My passion for succotash is stoked by the knowledge that some of my neighbors here in Plymouth, Massachusetts, still to this day eat — and find meaning in — a particular version of this venerable dish. This plant-based succotash, full of autumnal ingredients, however, resembles that one not at all! A testament to the enormous flexibility of the concept — once you have the corn and beans in the kettle, the rest is really up to you and what you can rustle up in the garden, the woods, the farmers' market or your own imagination.
Technique tip: You can make a perfectly good succotash on your stovetop, but try stirring it up over an outdoor fire or in your fireplace for an unforgettable experience and a good introduction to the fun of live-fire cooking. All you need is a heavy pot — cast-iron is ideal — and a couple bricks. Set the bricks on edge in a stable place near the fire, just far apart enough to support the pot well. Then use a shovel or poker to drag plenty of coals underneath. Keep your main fire burning so that you'll be able to replenish coals as needed. The recipe works the same regardless of heating technology.
Swap option: You can omit every ingredient except hulled corn, beans and water, and still call it succotash. Create your own signature version!
Learn more about outdoor cooking from my book "Cooking with Fire."
- 2 pounds cooked, hulled corn (reconstituted dry whole hominy, frozen hominy or pozole)

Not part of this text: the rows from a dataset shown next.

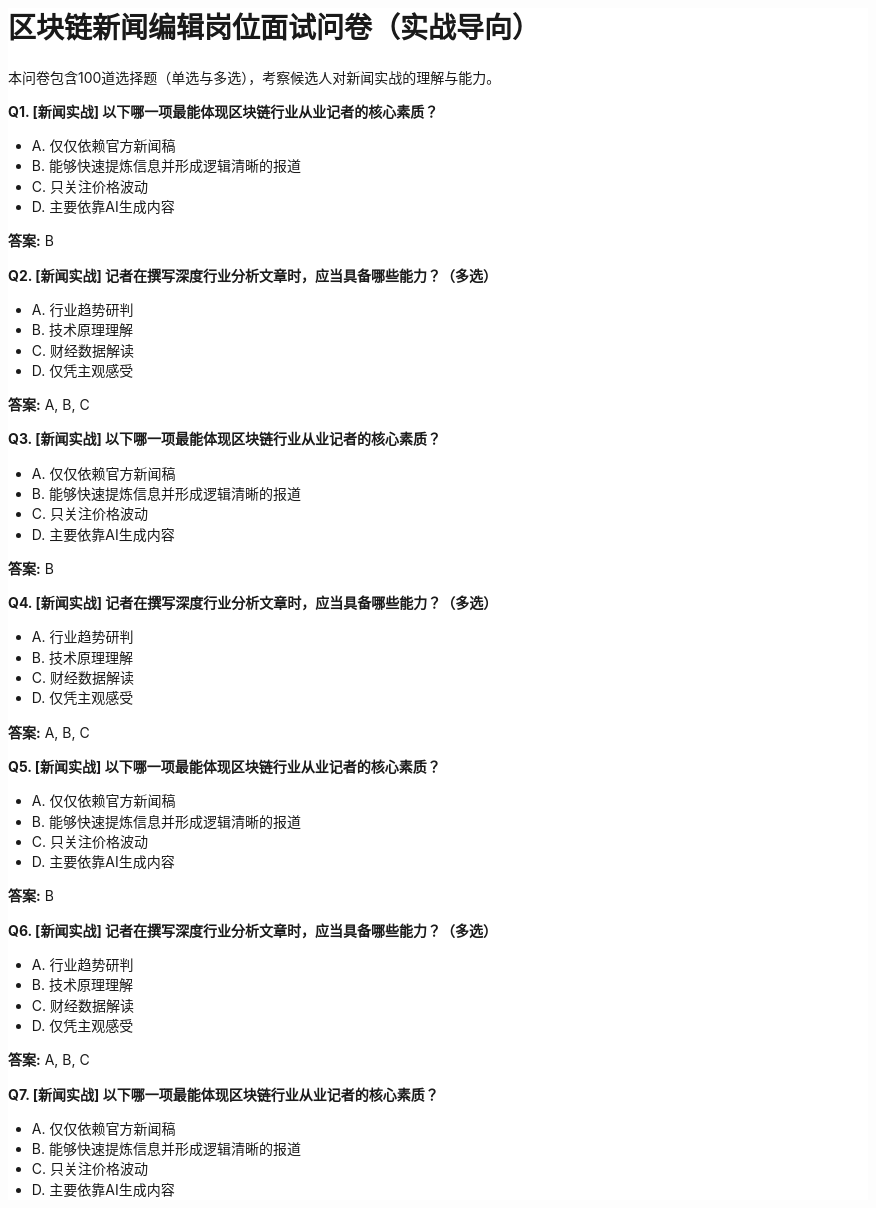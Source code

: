 # 区块链新闻编辑岗位面试问卷（实战导向）

本问卷包含100道选择题（单选与多选），考察候选人对新闻实战的理解与能力。

**Q1. [新闻实战] 以下哪一项最能体现区块链行业从业记者的核心素质？**
- A. 仅仅依赖官方新闻稿
- B. 能够快速提炼信息并形成逻辑清晰的报道
- C. 只关注价格波动
- D. 主要依靠AI生成内容

**答案:** B

**Q2. [新闻实战] 记者在撰写深度行业分析文章时，应当具备哪些能力？（多选）**
- A. 行业趋势研判
- B. 技术原理理解
- C. 财经数据解读
- D. 仅凭主观感受

**答案:** A, B, C

**Q3. [新闻实战] 以下哪一项最能体现区块链行业从业记者的核心素质？**
- A. 仅仅依赖官方新闻稿
- B. 能够快速提炼信息并形成逻辑清晰的报道
- C. 只关注价格波动
- D. 主要依靠AI生成内容

**答案:** B

**Q4. [新闻实战] 记者在撰写深度行业分析文章时，应当具备哪些能力？（多选）**
- A. 行业趋势研判
- B. 技术原理理解
- C. 财经数据解读
- D. 仅凭主观感受

**答案:** A, B, C

**Q5. [新闻实战] 以下哪一项最能体现区块链行业从业记者的核心素质？**
- A. 仅仅依赖官方新闻稿
- B. 能够快速提炼信息并形成逻辑清晰的报道
- C. 只关注价格波动
- D. 主要依靠AI生成内容

**答案:** B

**Q6. [新闻实战] 记者在撰写深度行业分析文章时，应当具备哪些能力？（多选）**
- A. 行业趋势研判
- B. 技术原理理解
- C. 财经数据解读
- D. 仅凭主观感受

**答案:** A, B, C

**Q7. [新闻实战] 以下哪一项最能体现区块链行业从业记者的核心素质？**
- A. 仅仅依赖官方新闻稿
- B. 能够快速提炼信息并形成逻辑清晰的报道
- C. 只关注价格波动
- D. 主要依靠AI生成内容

- 8 ounces dry beans (such as cranberry, jacob's cattle, great northern), soaked and pre-cooked in water until just tender
- sea salt, to taste
- 2-3 turnips and/or carrots, chopped
- 1 acorn squash, seeded and sliced (or another favorite hard squash or sugar pumpkin)
- 2-3 cups chopped cabbage, collards or turnip greens
- 1-2 leeks or onions, sliced
- 2-3 cups chopped lettuce, spinach, endive, chicory and/or arugula
- 1 cup ground or finely chopped seeds and/or nuts (hulled pumpkin or sunflower seeds, walnuts, chestnuts or hazelnuts)
- 1 bunch chives or scallions, chopped
- freshly ground black pepper, to taste
- 1 fistful calendula petals (optional)
- 1/2-1 cup chopped fresh mint and/or parsley leaves
In a large soup pot, stir together the pre-cooked hominy corn and pre-cooked beans. Top up with plenty of water if their accompanying cooking liquid doesn't offer full coverage — the beans and corn should be submerged by an inch or so. Add a teaspoon of salt and place over medium heat on your stove, or better yet, over a gentle fire in your fireplace or firepit.2.
Once the mixture has come to a simmer, add turnips, carrots, squash, cabbage, collards or greens, and onions or leeks. Cook until vegetables are just tender (this may take from 15 to 30 minutes, depending on the ingredient choices you've made).3.
Add the chopped tender greens (lettuce, spinach, endive, chicory, arugula), the nuts/seeds and the scallions or chives, and bring to a simmer. Season with pepper and correct the salt.4.
Stir in the calendula petals and the chopped herbs just before serving.